→ Record extracts:

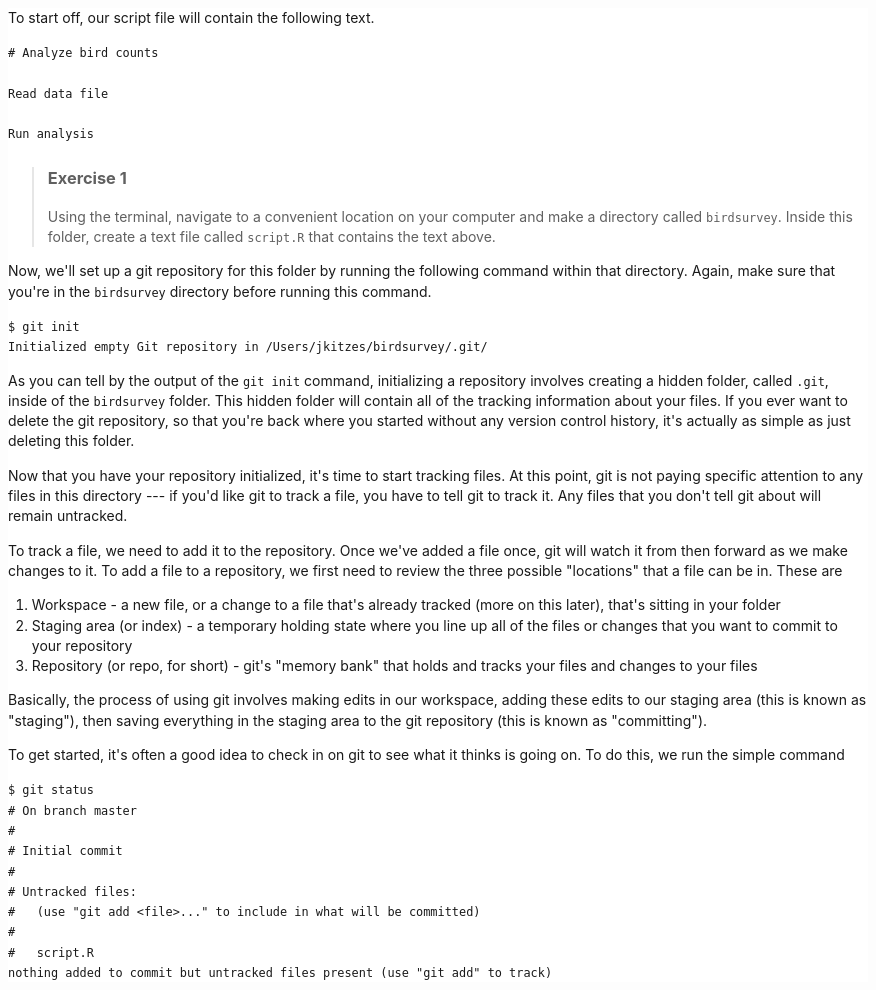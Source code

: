 To start off, our script file will contain the following text.

    # Analyze bird counts
    
    Read data file
    
    Run analysis

>### Exercise 1
>Using the terminal, navigate to a convenient location on your computer and make a directory called `birdsurvey`. Inside this folder, create a text file called `script.R` that contains the text above.

Now, we'll set up a git repository for this folder by running the following command within that directory. Again, make sure that you're in the `birdsurvey` directory before running this command.

    $ git init
    Initialized empty Git repository in /Users/jkitzes/birdsurvey/.git/

As you can tell by the output of the `git init` command, initializing a repository involves creating a hidden folder, called `.git`, inside of the `birdsurvey` folder. This hidden folder will contain all of the tracking information about your files. If you ever want to delete the git repository, so that you're back where you started without any version control history, it's actually as simple as just deleting this folder.

Now that you have your repository initialized, it's time to start tracking files. At this point, git is not paying specific attention to any files in this directory --- if you'd like git to track a file, you have to tell git to track it. Any files that you don't tell git about will remain untracked.

To track a file, we need to add it to the repository. Once we've added a file once, git will watch it from then forward as we make changes to it. To add a file to a repository, we first need to review the three possible "locations" that a file can be in. These are

1. Workspace - a new file, or a change to a file that's already tracked (more on this later), that's sitting in your folder
2. Staging area (or index) - a temporary holding state where you line up all of the files or changes that you want to commit to your repository
3. Repository (or repo, for short) - git's "memory bank" that holds and tracks your files and changes to your files

Basically, the process of using git involves making edits in our workspace, adding these edits to our staging area (this is known as "staging"), then saving everything in the staging area to the git repository (this is known as "committing").

To get started, it's often a good idea to check in on git to see what it thinks is going on. To do this, we run the simple command

    $ git status
    # On branch master
    #
    # Initial commit
    #
    # Untracked files:
    #   (use "git add <file>..." to include in what will be committed)
    #
    #	script.R
    nothing added to commit but untracked files present (use "git add" to track)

→ Problem statement: Only the lines from the beginning of the records up to and including the line with "As you can tell" should appear, exactly as they are, and no pictures.

→ Exercise answer:
Source code

: To start off, our script file will contain the following text.

    # Analyze bird counts
    
    Read data file
    
    Run analysis

>### Exercise 1
>Using the terminal, navigate to a convenient location on your computer and make a directory called `birdsurvey`. Inside this folder, create a text file called `script.R` that contains the text above.

Now, we'll set up a git repository for this folder by running the following command within that directory. Again, make sure that you're in the `birdsurvey` directory before running this command.

    $ git init
    Initialized empty Git repository in /Users/jkitzes/birdsurvey/.git/

As you can tell by the output of the `git init` command, initializing a repository involves creating a hidden folder, called `.git`, inside of the `birdsurvey` folder. This hidden folder will contain all of the tracking information about your files. If you ever want to delete the git repository, so that you're back where you started without any version control history, it's actually as simple as just deleting this folder.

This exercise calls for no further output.